The third layer is the daily or weekly quota, which sets the total budget for your usage over a longer period. For subscription users (Pro, Max), this manifests as the usage percentage shown on your dashboard and is measured against rolling windows — a five-hour rolling window for burst activity and a seven-day weekly ceiling introduced on August 28, 2025 (TechCrunch, July 2025). The dashboard percentage that reads "6%" reflects consumption against this daily ceiling only. A developer at 6% daily quota can simultaneously be at 100% of their TPM allocation for the current minute. This is the "burst within budget" problem that confuses nearly every Claude Code user at some point: the daily quota is generous enough to sustain hours of work, but the per-minute limits gate how fast that work can happen.
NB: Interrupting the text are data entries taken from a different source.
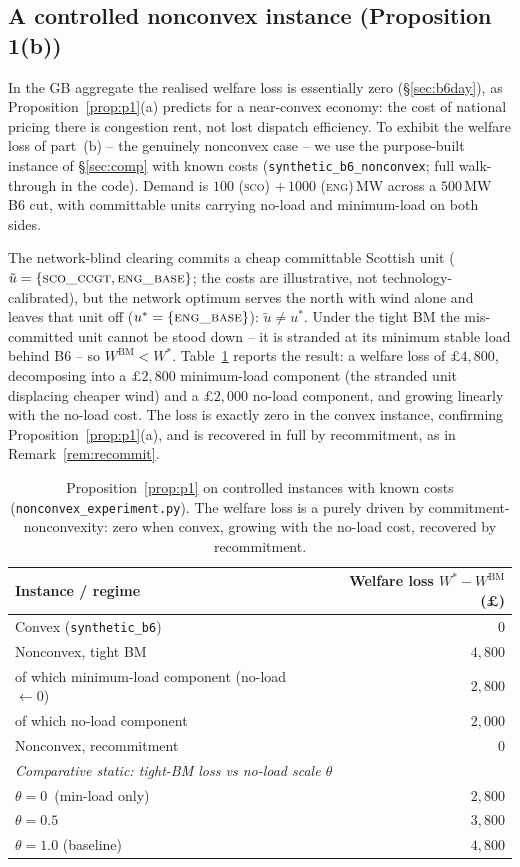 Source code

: \documentclass[review,3p,times]{elsarticle}
\theoremstyle{plain}
\theoremstyle{definition}
\begin{document}
\subsection{A controlled nonconvex instance (Proposition 1(b))}
\label{sec:nonconvex}

In the GB aggregate the realised welfare loss is essentially zero
(\S\ref{sec:b6day}), as Proposition~\ref{prop:p1}(a) predicts for a near-convex
economy: the cost of national pricing there is congestion rent, not lost dispatch
efficiency. To exhibit the welfare loss of part~(b) -- the genuinely nonconvex
case -- we use the purpose-built instance of \S\ref{sec:comp} with known costs
(\texttt{synthetic\_b6\_nonconvex}; full walk-through in the code). Demand is
$100$ (\textsc{sco}) $+\,1000$ (\textsc{eng})\,MW across a $500$\,MW B6 cut, with
committable units carrying no-load and minimum-load on both sides.

The network-blind clearing commits a cheap committable Scottish unit
($\tilde u=\{\textsc{sco\_ccgt},\textsc{eng\_base}\}$; the costs are illustrative,
not technology-calibrated), but the network optimum
serves the north with wind alone and leaves that unit off
($u^\ast=\{\textsc{eng\_base}\}$): $\tilde u\neq u^\ast$. Under the tight BM the
mis-committed unit cannot be stood down -- it is stranded at its minimum stable
load behind B6 -- so $W^{\mathrm{BM}}<W^\ast$. Table~\ref{tab:nonconvex} reports
the result: a welfare loss of $\pounds4{,}800$, decomposing into a $\pounds2{,}800$
minimum-load component (the stranded unit displacing cheaper wind) and a
$\pounds2{,}000$ no-load component, and growing linearly with the no-load cost.
The loss is exactly zero in the convex instance, confirming
Proposition~\ref{prop:p1}(a), and is recovered in full by recommitment, as in
Remark~\ref{rem:recommit}.

\begin{table}[t]
\centering
\caption{Proposition~\ref{prop:p1} on controlled instances with known costs
(\texttt{nonconvex\_experiment.py}). The welfare loss is a purely driven by
commitment-nonconvexity: zero when convex, growing with the no-load cost,
recovered by recommitment.}
\label{tab:nonconvex}
\begin{tabular}{lr}
\toprule
Instance / regime & Welfare loss $W^\ast-W^{\mathrm{BM}}$ (\pounds)\\
\midrule
Convex (\texttt{synthetic\_b6}) & $0$\\
\midrule
Nonconvex, tight BM & $4{,}800$\\
\quad of which minimum-load component (no-load $\leftarrow 0$) & $2{,}800$\\
\quad of which no-load component & $2{,}000$\\
Nonconvex, recommitment & $0$\\
\midrule
\multicolumn{2}{l}{\emph{Comparative static: tight-BM loss vs no-load scale $\theta$}}\\
$\theta=0$ \;\,(min-load only) & $2{,}800$\\
$\theta=0.5$ & $3{,}800$\\
$\theta=1.0$ \;(baseline) & $4{,}800$\\
\bottomrule
\end{tabular}
\end{table}
\end{document}
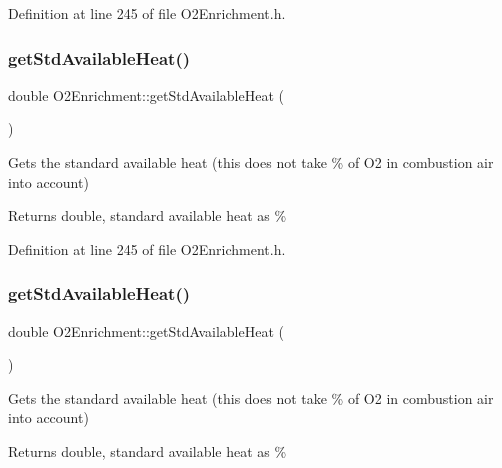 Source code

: Definition at line 245 of file O2\+Enrichment.\+h.

\mbox{\label{class_o2_enrichment_a6eab50d08baaca010d208139cb99d239}} 
\subsubsection{\texorpdfstring{get\+Std\+Available\+Heat()}{getStdAvailableHeat()}\hspace{0.1cm}{\footnotesize\ttfamily [2/3]}}
{\footnotesize\ttfamily double O2\+Enrichment\+::get\+Std\+Available\+Heat (\begin{DoxyParamCaption}{ }\end{DoxyParamCaption})\hspace{0.3cm}{\ttfamily [inline]}}

Gets the standard available heat (this does not take \% of O2 in combustion air into account) \begin{DoxyReturn}{Returns}
double, standard available heat as \% 
\end{DoxyReturn}


Definition at line 245 of file O2\+Enrichment.\+h.

\mbox{\label{class_o2_enrichment_a6eab50d08baaca010d208139cb99d239}} 
\subsubsection{\texorpdfstring{get\+Std\+Available\+Heat()}{getStdAvailableHeat()}\hspace{0.1cm}{\footnotesize\ttfamily [3/3]}}
{\footnotesize\ttfamily double O2\+Enrichment\+::get\+Std\+Available\+Heat (\begin{DoxyParamCaption}{ }\end{DoxyParamCaption})\hspace{0.3cm}{\ttfamily [inline]}}

Gets the standard available heat (this does not take \% of O2 in combustion air into account) \begin{DoxyReturn}{Returns}
double, standard available heat as \% 
\end{DoxyReturn}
These three layers do not share a counter and do not interact. A generous daily budget does not help if per-minute throughput is too narrow for your workload. Conversely, having ample RPM and TPM headroom does not matter if you have exhausted your weekly quota. When you encounter a rate limit error, diagnosing which layer triggered it is the essential first step toward resolving it — because the fix for each layer is completely different. An RPM issue resolves with a brief pause or by spacing out commands. A TPM issue requires reducing context size or switching to a smaller model. A quota issue requires waiting for the reset window or upgrading your plan. Applying the wrong fix wastes time while the right one gets you back to coding within minutes.

For API users, there is an additional nuance worth understanding: rate limit headers accompany every API response, not just error responses. The anthropic-ratelimit-requests-remaining and anthropic-ratelimit-tokens-remaining headers tell you exactly how much capacity you have left before any limit triggers. Monitoring these headers proactively — before you hit a 429 — lets you implement intelligent throttling that avoids the disruption entirely.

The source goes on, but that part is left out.